* [Task instructions] Go through the data below line by line and count those containing the word "roblox". Reply with the count only.

Dataset entries
• • • • •
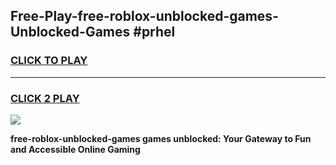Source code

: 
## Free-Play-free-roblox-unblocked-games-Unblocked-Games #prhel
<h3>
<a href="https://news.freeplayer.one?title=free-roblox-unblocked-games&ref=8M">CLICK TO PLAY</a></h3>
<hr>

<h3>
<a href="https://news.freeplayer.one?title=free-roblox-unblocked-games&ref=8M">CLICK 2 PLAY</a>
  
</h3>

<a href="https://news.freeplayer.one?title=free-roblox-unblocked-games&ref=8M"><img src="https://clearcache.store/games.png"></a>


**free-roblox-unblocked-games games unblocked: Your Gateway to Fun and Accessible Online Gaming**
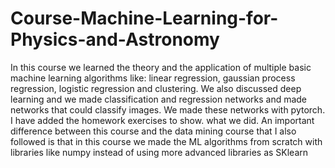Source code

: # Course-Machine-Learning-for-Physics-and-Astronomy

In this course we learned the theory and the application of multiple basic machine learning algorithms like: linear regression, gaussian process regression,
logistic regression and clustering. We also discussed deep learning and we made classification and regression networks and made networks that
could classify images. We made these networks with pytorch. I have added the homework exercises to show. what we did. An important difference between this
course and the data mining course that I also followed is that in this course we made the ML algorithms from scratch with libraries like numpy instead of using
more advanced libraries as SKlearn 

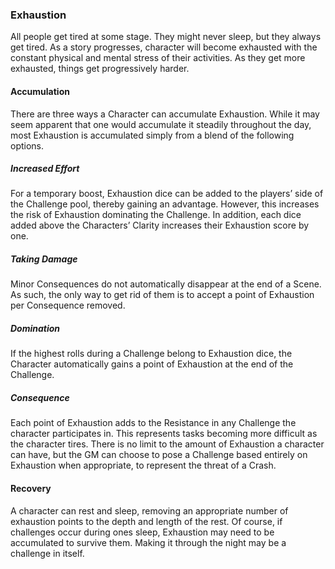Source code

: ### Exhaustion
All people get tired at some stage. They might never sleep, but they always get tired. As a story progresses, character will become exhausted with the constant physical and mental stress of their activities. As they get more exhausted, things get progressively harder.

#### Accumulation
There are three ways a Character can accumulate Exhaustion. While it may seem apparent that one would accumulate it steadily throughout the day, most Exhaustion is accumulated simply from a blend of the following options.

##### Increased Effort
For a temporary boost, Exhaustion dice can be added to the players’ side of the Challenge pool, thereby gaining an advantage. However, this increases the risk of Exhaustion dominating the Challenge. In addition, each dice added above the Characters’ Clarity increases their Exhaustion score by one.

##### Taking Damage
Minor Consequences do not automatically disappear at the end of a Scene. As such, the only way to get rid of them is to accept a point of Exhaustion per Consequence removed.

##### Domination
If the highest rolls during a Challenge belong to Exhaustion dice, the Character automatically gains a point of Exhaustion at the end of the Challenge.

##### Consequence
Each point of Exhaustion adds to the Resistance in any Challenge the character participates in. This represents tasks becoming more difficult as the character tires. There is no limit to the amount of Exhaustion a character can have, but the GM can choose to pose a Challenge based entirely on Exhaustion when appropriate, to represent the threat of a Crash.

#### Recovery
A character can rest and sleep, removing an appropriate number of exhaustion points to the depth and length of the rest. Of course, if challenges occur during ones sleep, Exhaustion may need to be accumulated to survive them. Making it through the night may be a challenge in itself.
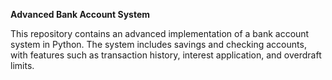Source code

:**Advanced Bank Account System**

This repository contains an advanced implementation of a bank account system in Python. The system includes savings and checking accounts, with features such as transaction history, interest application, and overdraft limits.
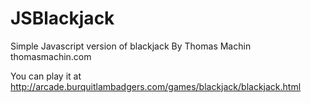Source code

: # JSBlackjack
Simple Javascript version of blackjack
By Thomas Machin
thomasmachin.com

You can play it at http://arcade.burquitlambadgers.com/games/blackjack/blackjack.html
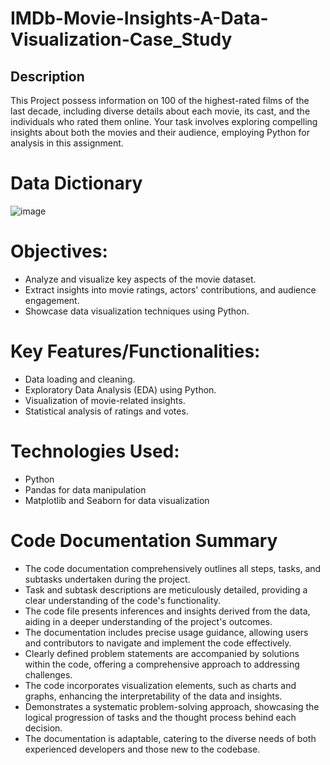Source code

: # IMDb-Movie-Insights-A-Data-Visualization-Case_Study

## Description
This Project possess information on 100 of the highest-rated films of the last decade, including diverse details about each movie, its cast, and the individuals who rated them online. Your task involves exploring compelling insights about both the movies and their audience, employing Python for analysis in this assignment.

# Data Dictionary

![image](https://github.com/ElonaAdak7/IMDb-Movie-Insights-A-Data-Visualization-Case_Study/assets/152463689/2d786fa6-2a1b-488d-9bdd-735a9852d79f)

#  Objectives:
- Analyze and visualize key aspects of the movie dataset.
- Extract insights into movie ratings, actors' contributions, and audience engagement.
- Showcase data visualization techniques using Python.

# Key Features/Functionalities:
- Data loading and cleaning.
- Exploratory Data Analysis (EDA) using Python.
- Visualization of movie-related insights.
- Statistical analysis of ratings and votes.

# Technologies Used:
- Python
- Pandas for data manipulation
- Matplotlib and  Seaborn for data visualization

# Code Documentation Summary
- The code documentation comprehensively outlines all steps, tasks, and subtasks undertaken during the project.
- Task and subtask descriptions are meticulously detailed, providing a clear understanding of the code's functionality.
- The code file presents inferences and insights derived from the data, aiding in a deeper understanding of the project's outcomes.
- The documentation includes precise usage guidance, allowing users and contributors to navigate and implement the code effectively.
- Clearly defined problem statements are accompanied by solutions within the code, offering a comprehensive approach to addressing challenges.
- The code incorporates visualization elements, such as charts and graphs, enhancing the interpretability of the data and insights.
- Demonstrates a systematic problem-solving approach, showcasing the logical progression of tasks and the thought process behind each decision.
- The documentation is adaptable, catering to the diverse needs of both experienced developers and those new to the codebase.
• • • • •
* [Solution to this exercise] 5